Luhring Augustine is pleased to announce an exhibition of recent paintings by Philip Taaffe, which opens on November 12 in our Tribeca location. The presentation of new work will feature intimate kaleidoscopic panels realized in monotype and collage, and rooted in a process recently developed by the artist. Expanding on Taaffe's celebrated ability to build complex compositions, the paintings cull from a wide variety of sources, from illuminated manuscripts to historical natural science materials.
Each of the new paintings contains unique layers of imagery that share a consistent methodological starting point. As the world withdrew into isolation in 2020, Taaffe embarked upon a deeper investigation of certain graphic experiments he has been exploring perennially, but now with a more intensive focus. Over the last two years, Taaffe has engaged with a monotype process using lithographic ink on plate glass, which he has termed “litho-scraping”. Litho-scraping is an expressive manner of cutting into and manipulating viscous colored inks with various instruments across the surface of the glass. The inherent thixotropy of the inks allows a range of marks, from rigid graphic impasto, to supple transparent washes. The image is retrieved through burnishing the backside of a sheet of gampi paper that has been carefully positioned onto the wet ink on the glass. These impressions, which are then multiplied and refracted through a process of inkjet printing, have been employed as the foundation for most of the new works.
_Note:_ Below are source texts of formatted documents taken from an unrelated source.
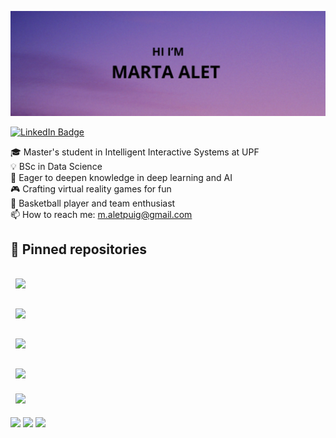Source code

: [![Marta Alet's GitHub Banner](./assets/GitHubHeader.png)]()

[![LinkedIn Badge](https://img.shields.io/badge/LinkedIn-Profile-informational?style=flat&logo=linkedin&logoColor=white&color=0D76A8)](https://www.linkedin.com/in/marta-alet-puig-a918a9239/)

🎓 Master's student in Intelligent Interactive Systems at UPF</br>
💡 BSc in Data Science</br>
🧠 Eager to deepen knowledge in deep learning and AI</br>
🎮 Crafting virtual reality games for fun</br>
🏀 Basketball player and team enthusiast</br>
📫 How to reach me: m.aletpuig@gmail.com</br>

## 📌 Pinned repositories

<a href="https://github.com/martaalet/ial-tools">
  <img align="center" style="margin:1rem 0.5rem" src="https://github-readme-stats.vercel.app/api/pin/?username=martaalet&repo=ial-tools&title_color=ffffff&text_color=c9cacc&icon_color=4AB197&bg_color=1A2B34" />
</a>

<br>

<a href="https://github.com/N4s4r/arma">
  <img align="center" style="margin:1rem 0.5rem" src="https://github-readme-stats.vercel.app/api/pin/?username=N4s4r&repo=arma&title_color=ffffff&text_color=c9cacc&icon_color=4AB197&bg_color=1A2B34" />
</a>

<br>

<a href="https://github.com/jordialfonsop/CatchingChickens">
  <img align="center" style="margin:1rem 0.5rem" src="https://github-readme-stats.vercel.app/api/pin/?username=jordialfonsop&repo=CatchingChickens&title_color=ffffff&text_color=c9cacc&icon_color=4AB197&bg_color=1A2B34" />
</a>

<br>

<a href="https://github.com/jordialfonsop/VRCollaborator">
  <img align="center" style="margin:1rem 0.5rem" src="https://github-readme-stats.vercel.app/api/pin/?username=jordialfonsop&repo=VRCollaborator&title_color=ffffff&text_color=c9cacc&icon_color=4AB197&bg_color=1A2B34" />
</a>

<br>

<a href="https://github.com/martaalet">
  <img align="center" style="margin:0.5rem" src="https://github-readme-stats.vercel.app/api/top-langs/?username=martaalet&hide=html,css&title_color=ffffff&text_color=c9cacc&icon_color=4AB197&bg_color=1A2B34" />
</a>

![](https://img.shields.io/badge/c++-%2300599C.svg?style=flat&logo=c%2B%2B&logoColor=white&color=4AB197)
![](https://img.shields.io/badge/c%23-%23239120.svg?style=flat&logo=csharp&logoColor=white&color=4AB197)
![](https://img.shields.io/badge/Code-HTML-informational?style=flat&logo=HTML&logoColor=white&color=4AB197)
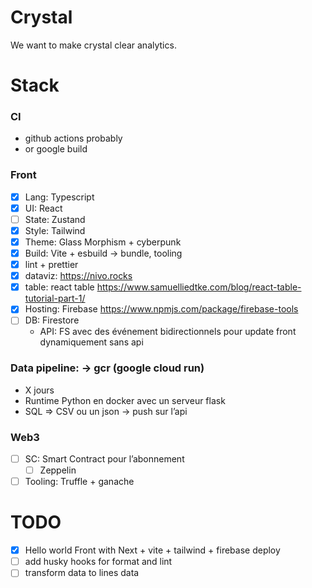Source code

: # Crystal

We want to make crystal clear analytics.

# Stack

### CI

- github actions probably
- or google build

### Front

- [x] Lang: Typescript
- [x] UI: React
- [ ] State: Zustand
- [x] Style: Tailwind
- [x] Theme: Glass Morphism + cyberpunk
- [x] Build: Vite + esbuild -> bundle, tooling
- [x] lint + prettier
- [x] dataviz: https://nivo.rocks
- [x] table: react table https://www.samuelliedtke.com/blog/react-table-tutorial-part-1/
- [x] Hosting: Firebase https://www.npmjs.com/package/firebase-tools
- [ ] DB: Firestore
  - API: FS avec des événement bidirectionnels pour update front dynamiquement sans api

### Data pipeline: -> gcr (google cloud run)

- X jours
- Runtime Python en docker avec un serveur flask
- SQL => CSV ou un json
  -> push sur l’api

### Web3

- [ ] SC: Smart Contract pour l’abonnement
  - [ ] Zeppelin
- [ ] Tooling: Truffle + ganache

# TODO

- [x] Hello world Front with Next + vite + tailwind + firebase deploy
- [ ] add husky hooks for format and lint
- [ ] transform data to lines data

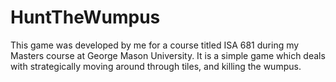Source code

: # HuntTheWumpus

This game was developed by me for a course titled ISA 681 during my Masters course at George Mason University. It is a simple game which deals with strategically moving around through tiles, and killing the wumpus.
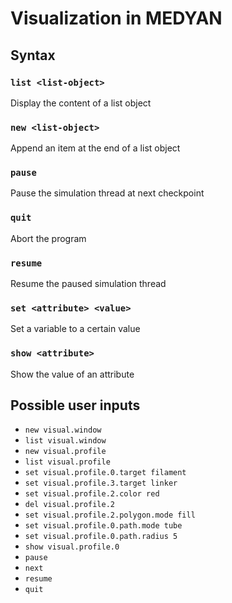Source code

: # Visualization in MEDYAN

## Syntax

### `list <list-object>`
Display the content of a list object

### `new <list-object>`
Append an item at the end of a list object

### `pause`
Pause the simulation thread at next checkpoint

### `quit`
Abort the program

### `resume`
Resume the paused simulation thread

### `set <attribute> <value>`
Set a variable to a certain value

### `show <attribute>`
Show the value of an attribute

## Possible user inputs
- `new visual.window`
- `list visual.window`
- `new visual.profile`
- `list visual.profile`
- `set visual.profile.0.target filament`
- `set visual.profile.3.target linker`
- `set visual.profile.2.color red`
- `del visual.profile.2`
- `set visual.profile.2.polygon.mode fill`
- `set visual.profile.0.path.mode tube`
- `set visual.profile.0.path.radius 5`
- `show visual.profile.0`
- `pause`
- `next`
- `resume`
- `quit`

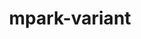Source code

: ---
title: "mpark-variant"
layout: cache
categories: [package, develop-2025-05-25]
meta: {"compilers": ["gcc@11.4.0", "intel-oneapi-compilers@2025.1.0"], "num_specs": 3, "num_specs_by_stack": {"e4s": 1, "e4s-neoverse-v2": 1, "e4s-oneapi": 1, "root": 3}, "oss": ["ubuntu22.04"], "platforms": ["linux"], "stacks": ["e4s", "e4s-neoverse-v2", "e4s-oneapi", "root"], "targets": ["neoverse_v2", "x86_64_v3"], "versions": ["1.4.0"]}
spec_details: [{"compiler": "gcc@11.4.0", "hash": "6na3nzhyupu4jj63n7winztm57c5hlwu", "os": "ubuntu22.04", "platform": "linux", "size": "-", "stacks": ["e4s", "root"], "target": "x86_64_v3", "variants": ["build_system=cmake", "build_type=Release", "generator=make", "~ipo", "patches:=21a4f8d,4e173fe,b3501f7"], "versions": ["1.4.0"]}, {"compiler": "gcc@11.4.0", "hash": "7oehvuq2ngqrcxviv7tilaowuqwlzmig", "os": "ubuntu22.04", "platform": "linux", "size": "-", "stacks": ["e4s-neoverse-v2", "root"], "target": "neoverse_v2", "variants": ["build_system=cmake", "build_type=Release", "generator=make", "~ipo", "patches:=21a4f8d,4e173fe,b3501f7"], "versions": ["1.4.0"]}, {"compiler": "intel-oneapi-compilers@2025.1.0", "hash": "ejte3eswmi2utrgpuiwrxuizhzsdij5i", "os": "ubuntu22.04", "platform": "linux", "size": "-", "stacks": ["e4s-oneapi", "root"], "target": "x86_64_v3", "variants": ["build_system=cmake", "build_type=Release", "generator=make", "~ipo", "patches:=21a4f8d,4e173fe,b3501f7"], "versions": ["1.4.0"]}]
---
In this body of work, Taaffe looked to sources in ancient Greek mythology and philosophy as inspiration. Nepenthe is one such classical reference, a fictional medicine described as promoting the forgetfulness of sorrow. The paintings suggest the alluring and complex nature of Nepenthe through their framework of vivid sectioning, that works to create an optical experience in which levels of consciousness coalesce under our gaze. Drawing from the landscape outside his studio, Taaffe employs images of birds, predatory insects, and amphibians to reinforce the curative harmony of the natural world. The transfixing paintings in this exhibition offer an access point to a hidden realm of images that allows viewers to enter multi-faceted worlds within worlds. Not only does each composition offer passage to new domains, presenting the works together provides a means of experiencing the shared sensibility between them.
Philip Taaffe’s (b. Elizabeth, NJ, 1955) work is in numerous important collections, including the Museum of Modern Art, New York; Philadelphia Museum of Art; Whitney Museum of American Art, New York; and Museo Nacional Centro de Arte Reina Sofía, Madrid. Selected solo exhibitions include Philip Taaffe, Instituto Valenciano de Arte Moderno, Valencia, Spain (2000); Carte annuvolate, Galleria d’Arte Moderna e Contemporanea della Repubblica di San Marino (2004); Philip Taaffe: Das Leben der Formen: Werke 1980–2008 / The Life of Forms: Works 1980–2008, Kunstmuseum Wolfsburg, Germany (2008); and Anima Mundi, Irish Museum of Modern Art, Dublin, Ireland (2011). In 2018, Lund Humphries published a monograph on Taaffe that examines his entire career over the past four decades. Philip Taaffe presently works and lives in West Cornwall, Connecticut.